TASK OBJECTIVE:
Take from the records below each line that holds "equivalences".
RECORDS FOR THE TASK: Begin
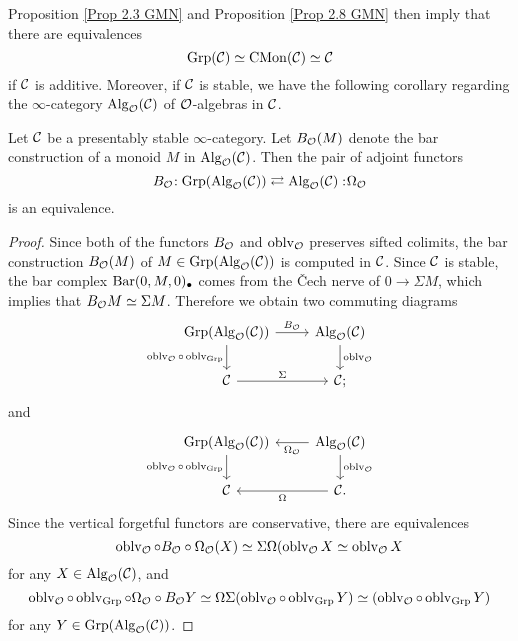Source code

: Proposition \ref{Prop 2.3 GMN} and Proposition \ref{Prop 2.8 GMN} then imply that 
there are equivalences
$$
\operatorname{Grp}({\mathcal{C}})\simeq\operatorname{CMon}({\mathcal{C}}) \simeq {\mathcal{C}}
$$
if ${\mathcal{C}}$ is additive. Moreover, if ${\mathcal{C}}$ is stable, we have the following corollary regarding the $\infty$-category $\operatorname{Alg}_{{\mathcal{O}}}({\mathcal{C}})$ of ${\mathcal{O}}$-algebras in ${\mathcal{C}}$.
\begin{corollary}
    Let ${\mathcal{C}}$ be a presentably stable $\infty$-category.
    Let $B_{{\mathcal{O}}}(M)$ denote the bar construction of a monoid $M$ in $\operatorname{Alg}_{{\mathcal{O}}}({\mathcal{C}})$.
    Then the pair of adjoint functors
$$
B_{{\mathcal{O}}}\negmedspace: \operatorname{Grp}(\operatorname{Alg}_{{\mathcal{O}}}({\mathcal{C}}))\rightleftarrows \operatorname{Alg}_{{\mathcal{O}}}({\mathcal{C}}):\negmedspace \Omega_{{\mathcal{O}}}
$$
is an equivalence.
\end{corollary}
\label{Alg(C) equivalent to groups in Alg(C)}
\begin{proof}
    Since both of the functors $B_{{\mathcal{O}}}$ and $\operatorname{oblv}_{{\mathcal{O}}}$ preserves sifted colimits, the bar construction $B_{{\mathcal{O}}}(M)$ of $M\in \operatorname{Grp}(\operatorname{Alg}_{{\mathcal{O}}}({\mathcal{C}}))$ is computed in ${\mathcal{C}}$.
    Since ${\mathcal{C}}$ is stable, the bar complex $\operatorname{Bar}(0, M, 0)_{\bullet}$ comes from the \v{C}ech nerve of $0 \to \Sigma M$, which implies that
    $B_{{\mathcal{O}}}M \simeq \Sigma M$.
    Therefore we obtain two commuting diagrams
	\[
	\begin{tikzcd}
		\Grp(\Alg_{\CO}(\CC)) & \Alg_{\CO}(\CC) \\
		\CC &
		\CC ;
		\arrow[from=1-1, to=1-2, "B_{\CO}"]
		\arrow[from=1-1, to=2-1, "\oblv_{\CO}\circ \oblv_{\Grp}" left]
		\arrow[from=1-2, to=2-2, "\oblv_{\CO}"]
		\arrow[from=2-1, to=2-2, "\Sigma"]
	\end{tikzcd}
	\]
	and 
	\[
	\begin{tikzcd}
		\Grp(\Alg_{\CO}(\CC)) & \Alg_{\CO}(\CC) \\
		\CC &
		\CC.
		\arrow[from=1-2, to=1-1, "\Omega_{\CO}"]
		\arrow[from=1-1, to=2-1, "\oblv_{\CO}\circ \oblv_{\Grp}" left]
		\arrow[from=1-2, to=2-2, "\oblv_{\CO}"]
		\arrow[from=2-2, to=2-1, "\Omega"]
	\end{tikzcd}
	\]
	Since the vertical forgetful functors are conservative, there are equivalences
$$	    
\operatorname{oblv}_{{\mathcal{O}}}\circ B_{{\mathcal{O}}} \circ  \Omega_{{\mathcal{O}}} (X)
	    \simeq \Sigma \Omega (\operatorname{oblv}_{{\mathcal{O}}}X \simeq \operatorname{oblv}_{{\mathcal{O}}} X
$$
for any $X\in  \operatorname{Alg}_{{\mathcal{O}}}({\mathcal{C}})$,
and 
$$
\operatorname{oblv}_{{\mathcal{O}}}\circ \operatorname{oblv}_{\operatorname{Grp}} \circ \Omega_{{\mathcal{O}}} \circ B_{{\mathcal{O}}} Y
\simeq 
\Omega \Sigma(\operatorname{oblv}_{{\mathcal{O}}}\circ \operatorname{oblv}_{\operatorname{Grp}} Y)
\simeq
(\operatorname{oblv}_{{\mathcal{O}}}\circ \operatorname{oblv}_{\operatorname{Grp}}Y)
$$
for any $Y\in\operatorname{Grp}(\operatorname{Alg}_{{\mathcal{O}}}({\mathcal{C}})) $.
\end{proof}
RECORDS FOR THE TASK: End
RECORDS FOR THE TASK: Begin
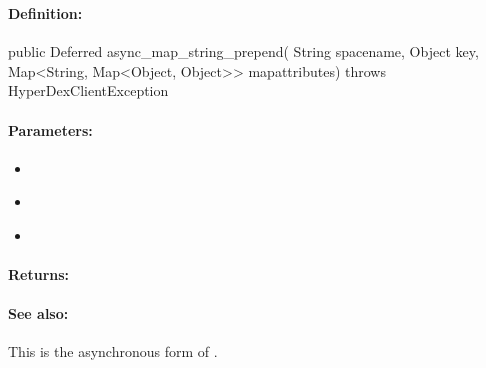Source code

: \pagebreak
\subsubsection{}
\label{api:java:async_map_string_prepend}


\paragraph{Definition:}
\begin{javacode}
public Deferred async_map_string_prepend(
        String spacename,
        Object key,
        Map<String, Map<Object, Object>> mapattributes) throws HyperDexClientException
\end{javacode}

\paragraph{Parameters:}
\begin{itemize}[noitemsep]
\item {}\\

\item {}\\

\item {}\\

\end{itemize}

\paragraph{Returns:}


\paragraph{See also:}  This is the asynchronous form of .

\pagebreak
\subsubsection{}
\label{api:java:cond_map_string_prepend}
RECORDS FOR THE TASK: End
TASK SOLUTION:
there are equivalences
	Since the vertical forgetful functors are conservative, there are equivalences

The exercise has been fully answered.